**TASK BRIEF:** Your answer should be the exact lines of the data below from the one containing "or cloud hosting." through the one containing "- Other Anthropic API endpoints"; please include nothing else.

▶

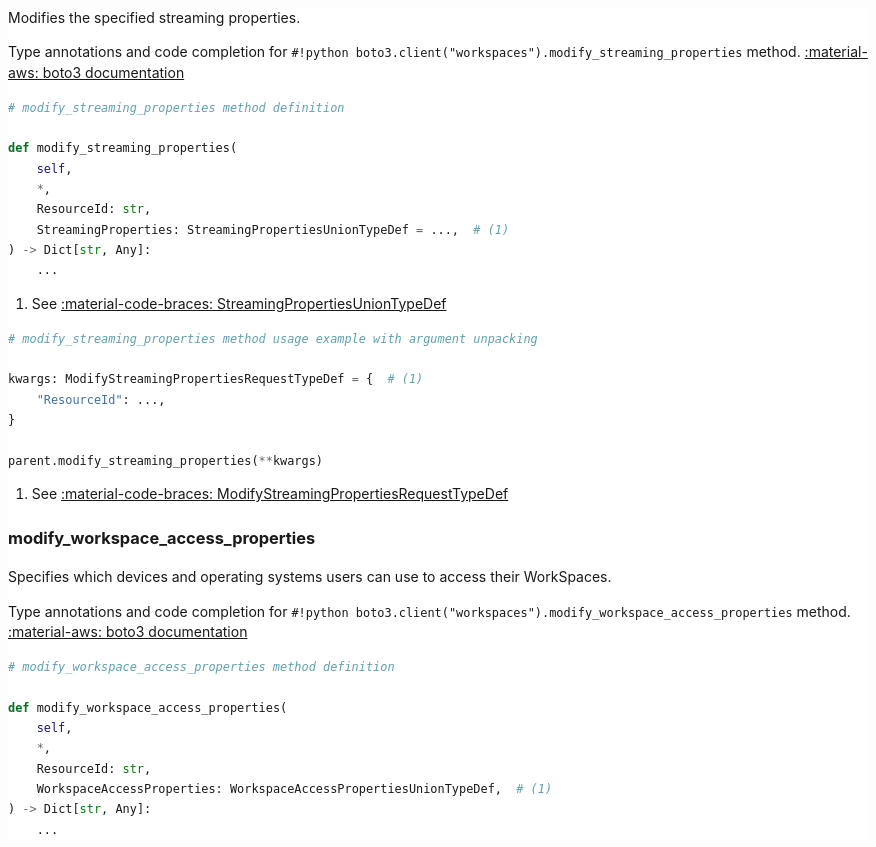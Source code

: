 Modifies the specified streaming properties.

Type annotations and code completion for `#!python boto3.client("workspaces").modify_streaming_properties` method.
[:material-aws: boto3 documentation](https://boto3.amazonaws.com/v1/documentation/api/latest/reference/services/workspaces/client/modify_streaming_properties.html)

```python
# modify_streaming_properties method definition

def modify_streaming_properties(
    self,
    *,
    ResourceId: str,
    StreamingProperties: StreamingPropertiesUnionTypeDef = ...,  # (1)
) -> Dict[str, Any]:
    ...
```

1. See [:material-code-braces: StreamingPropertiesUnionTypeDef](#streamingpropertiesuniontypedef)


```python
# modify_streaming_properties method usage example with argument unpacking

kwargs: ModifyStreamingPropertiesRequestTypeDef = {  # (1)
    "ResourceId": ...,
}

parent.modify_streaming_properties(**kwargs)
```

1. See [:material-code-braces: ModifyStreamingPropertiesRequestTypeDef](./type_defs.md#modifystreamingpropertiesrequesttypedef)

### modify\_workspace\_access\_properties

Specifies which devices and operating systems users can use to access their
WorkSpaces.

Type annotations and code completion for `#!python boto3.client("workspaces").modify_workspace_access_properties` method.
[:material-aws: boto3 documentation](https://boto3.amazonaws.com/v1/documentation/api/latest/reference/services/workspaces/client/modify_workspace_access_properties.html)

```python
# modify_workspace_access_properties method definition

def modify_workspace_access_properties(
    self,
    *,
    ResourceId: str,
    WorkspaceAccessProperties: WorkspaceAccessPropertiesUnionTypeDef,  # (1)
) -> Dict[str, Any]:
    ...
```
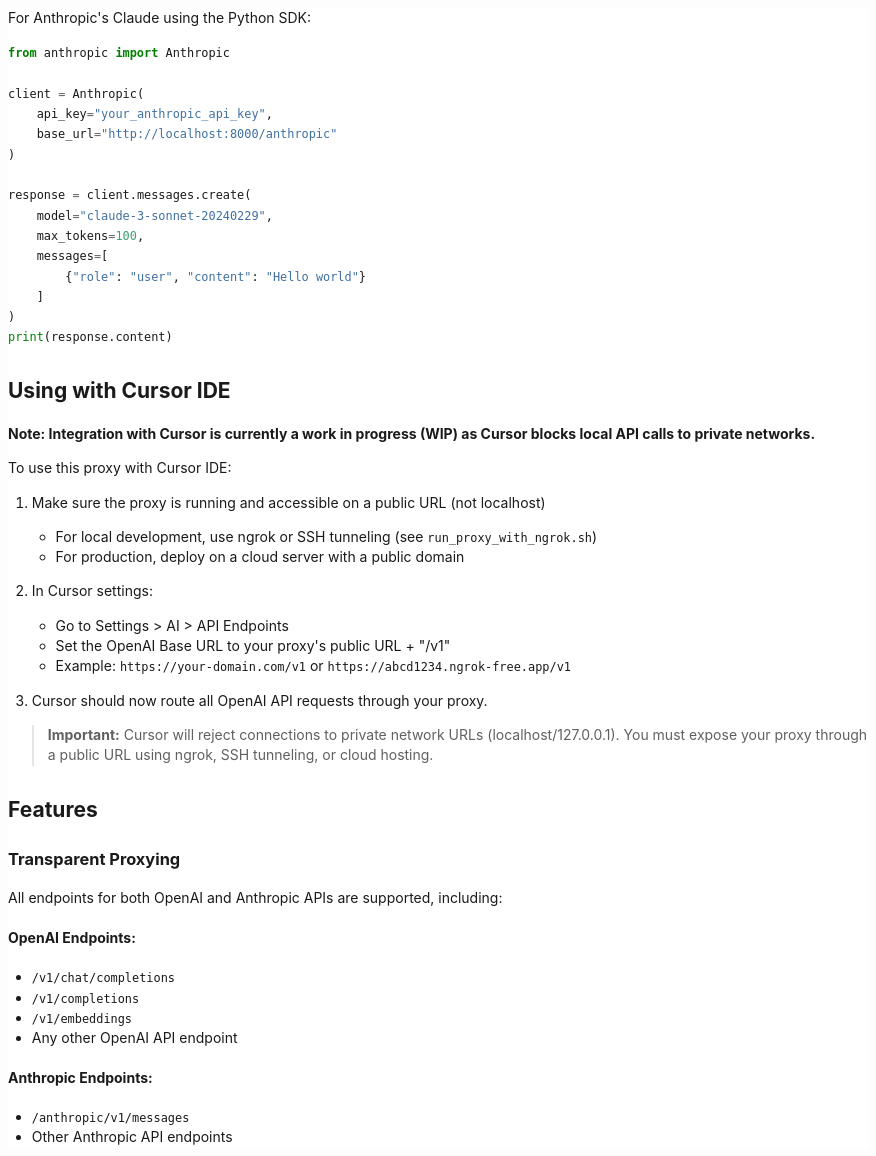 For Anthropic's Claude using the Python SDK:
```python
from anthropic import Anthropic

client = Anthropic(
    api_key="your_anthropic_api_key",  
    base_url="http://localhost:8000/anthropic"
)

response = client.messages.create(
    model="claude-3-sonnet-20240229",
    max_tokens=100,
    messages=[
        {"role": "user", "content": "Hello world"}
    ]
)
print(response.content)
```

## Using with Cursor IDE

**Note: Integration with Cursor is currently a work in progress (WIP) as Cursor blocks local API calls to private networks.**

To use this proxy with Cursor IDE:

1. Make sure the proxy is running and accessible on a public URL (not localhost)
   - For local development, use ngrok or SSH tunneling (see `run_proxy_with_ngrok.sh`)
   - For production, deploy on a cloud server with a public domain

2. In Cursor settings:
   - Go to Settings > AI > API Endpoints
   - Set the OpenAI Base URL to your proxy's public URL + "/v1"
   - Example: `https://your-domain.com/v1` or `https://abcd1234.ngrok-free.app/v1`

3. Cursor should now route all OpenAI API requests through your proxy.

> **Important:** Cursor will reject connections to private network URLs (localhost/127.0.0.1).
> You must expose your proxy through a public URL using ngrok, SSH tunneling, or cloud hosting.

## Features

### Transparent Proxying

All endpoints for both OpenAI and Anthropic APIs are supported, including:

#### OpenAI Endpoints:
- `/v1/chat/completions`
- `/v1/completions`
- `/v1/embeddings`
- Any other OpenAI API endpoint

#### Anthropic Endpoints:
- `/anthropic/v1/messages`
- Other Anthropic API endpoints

◀
▶

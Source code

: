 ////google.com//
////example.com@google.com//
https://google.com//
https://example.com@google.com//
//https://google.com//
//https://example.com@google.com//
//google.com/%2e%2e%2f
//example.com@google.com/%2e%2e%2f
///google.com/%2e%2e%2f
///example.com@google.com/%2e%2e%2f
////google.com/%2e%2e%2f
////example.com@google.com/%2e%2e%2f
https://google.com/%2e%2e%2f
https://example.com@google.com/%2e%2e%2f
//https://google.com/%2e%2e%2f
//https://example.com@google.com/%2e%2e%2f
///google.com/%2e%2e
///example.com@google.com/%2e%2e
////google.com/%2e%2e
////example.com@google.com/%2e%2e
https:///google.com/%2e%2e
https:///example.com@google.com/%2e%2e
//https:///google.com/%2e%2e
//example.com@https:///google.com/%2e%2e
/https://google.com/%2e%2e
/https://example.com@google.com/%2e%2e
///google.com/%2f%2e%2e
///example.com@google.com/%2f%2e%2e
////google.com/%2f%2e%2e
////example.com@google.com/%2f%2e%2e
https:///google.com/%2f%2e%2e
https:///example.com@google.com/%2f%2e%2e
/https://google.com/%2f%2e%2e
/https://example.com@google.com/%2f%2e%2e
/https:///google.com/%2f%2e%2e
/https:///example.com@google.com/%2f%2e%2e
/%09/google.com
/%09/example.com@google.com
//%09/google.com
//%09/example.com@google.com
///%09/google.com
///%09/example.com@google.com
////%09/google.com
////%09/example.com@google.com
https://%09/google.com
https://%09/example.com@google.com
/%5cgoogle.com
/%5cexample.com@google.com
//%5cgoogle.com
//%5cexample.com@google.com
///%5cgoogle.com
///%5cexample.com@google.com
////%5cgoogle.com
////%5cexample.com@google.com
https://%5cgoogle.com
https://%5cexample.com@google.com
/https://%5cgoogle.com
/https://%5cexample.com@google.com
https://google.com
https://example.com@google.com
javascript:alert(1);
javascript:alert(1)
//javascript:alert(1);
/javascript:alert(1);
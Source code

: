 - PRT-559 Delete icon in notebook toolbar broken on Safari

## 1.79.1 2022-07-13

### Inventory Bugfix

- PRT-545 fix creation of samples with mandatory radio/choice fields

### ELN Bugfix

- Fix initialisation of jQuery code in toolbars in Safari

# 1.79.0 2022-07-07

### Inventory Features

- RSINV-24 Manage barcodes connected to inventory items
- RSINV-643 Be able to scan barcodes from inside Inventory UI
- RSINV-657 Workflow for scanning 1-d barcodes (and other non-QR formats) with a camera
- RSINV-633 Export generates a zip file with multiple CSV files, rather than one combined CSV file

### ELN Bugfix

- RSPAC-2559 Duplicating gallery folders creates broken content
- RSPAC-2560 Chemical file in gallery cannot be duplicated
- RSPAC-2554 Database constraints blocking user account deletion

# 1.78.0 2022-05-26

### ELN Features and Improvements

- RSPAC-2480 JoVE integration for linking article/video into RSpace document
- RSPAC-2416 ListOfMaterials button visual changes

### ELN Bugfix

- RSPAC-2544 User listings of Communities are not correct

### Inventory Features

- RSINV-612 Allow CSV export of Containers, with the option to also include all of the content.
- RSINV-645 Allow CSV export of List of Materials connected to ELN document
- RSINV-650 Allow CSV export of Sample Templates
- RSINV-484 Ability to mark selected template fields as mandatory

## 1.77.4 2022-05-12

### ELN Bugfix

◀

**WRITTEN ANSWER:**
> You must expose your proxy through a public URL using ngrok, SSH tunneling, or cloud hosting.

## Features

### Transparent Proxying

All endpoints for both OpenAI and Anthropic APIs are supported, including:

#### OpenAI Endpoints:
- `/v1/chat/completions`
- `/v1/completions`
- `/v1/embeddings`
- Any other OpenAI API endpoint

#### Anthropic Endpoints:
- `/anthropic/v1/messages`
- Other Anthropic API endpoints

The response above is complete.